[Data items]
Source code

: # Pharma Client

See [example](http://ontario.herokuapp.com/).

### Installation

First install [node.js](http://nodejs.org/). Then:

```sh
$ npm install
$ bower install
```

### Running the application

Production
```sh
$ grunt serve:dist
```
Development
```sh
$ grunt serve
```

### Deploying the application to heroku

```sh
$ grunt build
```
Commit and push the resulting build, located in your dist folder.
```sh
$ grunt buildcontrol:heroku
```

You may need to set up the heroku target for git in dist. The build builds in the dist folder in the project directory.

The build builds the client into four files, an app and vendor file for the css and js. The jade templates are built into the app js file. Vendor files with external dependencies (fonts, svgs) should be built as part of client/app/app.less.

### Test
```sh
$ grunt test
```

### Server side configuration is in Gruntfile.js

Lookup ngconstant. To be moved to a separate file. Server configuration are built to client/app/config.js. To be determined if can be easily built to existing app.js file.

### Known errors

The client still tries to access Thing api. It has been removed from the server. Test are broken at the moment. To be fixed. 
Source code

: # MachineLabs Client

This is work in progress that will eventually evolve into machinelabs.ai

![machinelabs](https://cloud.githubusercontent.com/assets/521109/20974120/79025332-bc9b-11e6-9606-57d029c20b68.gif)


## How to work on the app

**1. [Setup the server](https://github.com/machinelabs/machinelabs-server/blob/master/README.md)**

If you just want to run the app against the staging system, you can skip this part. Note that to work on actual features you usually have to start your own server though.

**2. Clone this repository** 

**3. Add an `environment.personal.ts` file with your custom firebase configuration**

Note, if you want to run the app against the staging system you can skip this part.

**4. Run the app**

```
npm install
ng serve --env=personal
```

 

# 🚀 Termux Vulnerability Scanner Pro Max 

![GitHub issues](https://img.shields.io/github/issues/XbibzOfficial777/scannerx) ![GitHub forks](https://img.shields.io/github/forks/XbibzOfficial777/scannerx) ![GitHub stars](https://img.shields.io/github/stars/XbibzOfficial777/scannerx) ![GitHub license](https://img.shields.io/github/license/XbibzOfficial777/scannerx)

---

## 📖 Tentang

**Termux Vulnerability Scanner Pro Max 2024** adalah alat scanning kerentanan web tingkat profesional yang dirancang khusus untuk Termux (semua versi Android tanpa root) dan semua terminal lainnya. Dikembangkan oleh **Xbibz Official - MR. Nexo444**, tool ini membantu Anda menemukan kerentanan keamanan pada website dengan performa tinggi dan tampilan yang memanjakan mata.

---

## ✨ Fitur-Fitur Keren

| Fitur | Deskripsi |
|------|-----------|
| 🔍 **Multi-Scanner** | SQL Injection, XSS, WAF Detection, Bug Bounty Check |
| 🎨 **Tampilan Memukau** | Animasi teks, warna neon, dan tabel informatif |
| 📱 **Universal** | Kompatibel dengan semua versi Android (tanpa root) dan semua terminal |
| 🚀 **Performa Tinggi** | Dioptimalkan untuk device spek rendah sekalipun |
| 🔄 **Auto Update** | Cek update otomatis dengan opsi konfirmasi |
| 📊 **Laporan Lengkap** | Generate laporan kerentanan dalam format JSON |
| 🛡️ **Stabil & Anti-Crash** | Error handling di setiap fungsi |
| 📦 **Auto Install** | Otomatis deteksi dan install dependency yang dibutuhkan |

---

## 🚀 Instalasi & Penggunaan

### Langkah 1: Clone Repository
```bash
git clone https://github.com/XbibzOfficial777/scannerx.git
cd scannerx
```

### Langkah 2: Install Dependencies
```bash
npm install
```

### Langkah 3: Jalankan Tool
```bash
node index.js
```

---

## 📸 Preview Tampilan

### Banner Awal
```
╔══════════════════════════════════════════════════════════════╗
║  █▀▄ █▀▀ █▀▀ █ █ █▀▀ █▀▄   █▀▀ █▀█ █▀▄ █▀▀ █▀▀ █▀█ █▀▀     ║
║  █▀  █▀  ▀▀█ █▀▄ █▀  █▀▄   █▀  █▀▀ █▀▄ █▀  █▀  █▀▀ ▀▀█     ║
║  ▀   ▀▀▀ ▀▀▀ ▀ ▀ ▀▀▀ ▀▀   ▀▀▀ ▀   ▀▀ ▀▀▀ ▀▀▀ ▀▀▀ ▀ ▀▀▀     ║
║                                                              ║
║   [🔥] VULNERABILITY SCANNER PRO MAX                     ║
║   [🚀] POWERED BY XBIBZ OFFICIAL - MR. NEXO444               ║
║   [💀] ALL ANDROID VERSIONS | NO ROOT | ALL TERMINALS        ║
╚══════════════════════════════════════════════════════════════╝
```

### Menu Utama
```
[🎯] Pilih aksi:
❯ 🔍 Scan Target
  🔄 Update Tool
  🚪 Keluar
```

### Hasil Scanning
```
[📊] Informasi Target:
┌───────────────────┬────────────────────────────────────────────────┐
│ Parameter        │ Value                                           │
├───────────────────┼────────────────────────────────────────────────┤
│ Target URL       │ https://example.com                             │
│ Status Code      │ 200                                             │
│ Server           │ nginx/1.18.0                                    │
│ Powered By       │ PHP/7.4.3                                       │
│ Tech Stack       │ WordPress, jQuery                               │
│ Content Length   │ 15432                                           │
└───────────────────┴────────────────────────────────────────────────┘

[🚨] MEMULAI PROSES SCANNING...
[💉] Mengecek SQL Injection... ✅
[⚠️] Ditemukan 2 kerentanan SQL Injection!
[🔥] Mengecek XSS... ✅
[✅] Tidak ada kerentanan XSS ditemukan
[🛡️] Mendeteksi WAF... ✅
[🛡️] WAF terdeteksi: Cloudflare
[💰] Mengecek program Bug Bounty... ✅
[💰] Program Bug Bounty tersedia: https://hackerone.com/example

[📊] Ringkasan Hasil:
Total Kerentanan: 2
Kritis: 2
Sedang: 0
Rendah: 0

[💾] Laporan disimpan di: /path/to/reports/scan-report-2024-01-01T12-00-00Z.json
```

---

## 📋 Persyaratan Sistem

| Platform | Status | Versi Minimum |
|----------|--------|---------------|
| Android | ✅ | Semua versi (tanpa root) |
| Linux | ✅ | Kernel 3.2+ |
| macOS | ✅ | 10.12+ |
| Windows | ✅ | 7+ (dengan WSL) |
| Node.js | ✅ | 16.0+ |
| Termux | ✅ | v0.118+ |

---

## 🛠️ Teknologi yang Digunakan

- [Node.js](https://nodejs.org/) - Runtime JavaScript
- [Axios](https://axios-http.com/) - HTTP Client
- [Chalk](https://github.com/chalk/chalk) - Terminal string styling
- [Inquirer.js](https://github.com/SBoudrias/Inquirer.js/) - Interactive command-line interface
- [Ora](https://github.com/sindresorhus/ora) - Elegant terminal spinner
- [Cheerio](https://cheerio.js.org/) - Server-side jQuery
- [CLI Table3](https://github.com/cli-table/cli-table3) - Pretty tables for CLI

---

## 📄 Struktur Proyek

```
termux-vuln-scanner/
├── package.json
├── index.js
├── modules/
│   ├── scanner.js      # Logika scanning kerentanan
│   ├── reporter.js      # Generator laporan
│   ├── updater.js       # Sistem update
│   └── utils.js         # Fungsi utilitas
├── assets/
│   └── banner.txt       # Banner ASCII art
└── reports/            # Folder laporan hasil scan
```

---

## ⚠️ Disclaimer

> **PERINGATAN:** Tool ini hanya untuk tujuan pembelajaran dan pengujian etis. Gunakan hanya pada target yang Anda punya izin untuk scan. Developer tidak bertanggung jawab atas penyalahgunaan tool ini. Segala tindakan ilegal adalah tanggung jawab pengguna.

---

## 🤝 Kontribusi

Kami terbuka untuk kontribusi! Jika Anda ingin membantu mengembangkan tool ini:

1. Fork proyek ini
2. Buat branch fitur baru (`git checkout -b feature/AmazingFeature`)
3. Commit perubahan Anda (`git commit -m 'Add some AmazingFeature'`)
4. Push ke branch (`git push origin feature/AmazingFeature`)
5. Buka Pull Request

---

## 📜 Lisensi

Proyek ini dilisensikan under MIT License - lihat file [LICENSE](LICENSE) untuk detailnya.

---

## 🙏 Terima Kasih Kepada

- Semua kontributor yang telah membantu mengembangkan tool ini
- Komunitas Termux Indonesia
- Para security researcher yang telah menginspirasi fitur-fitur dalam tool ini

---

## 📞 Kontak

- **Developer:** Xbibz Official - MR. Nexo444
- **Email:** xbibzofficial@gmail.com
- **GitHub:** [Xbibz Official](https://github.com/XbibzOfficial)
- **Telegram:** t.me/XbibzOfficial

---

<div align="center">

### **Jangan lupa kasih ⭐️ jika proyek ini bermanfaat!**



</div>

**Your instructions:** Using the records above, find and show each line with the string "application".

**Expected answer:**
### Running the application
### Deploying the application to heroku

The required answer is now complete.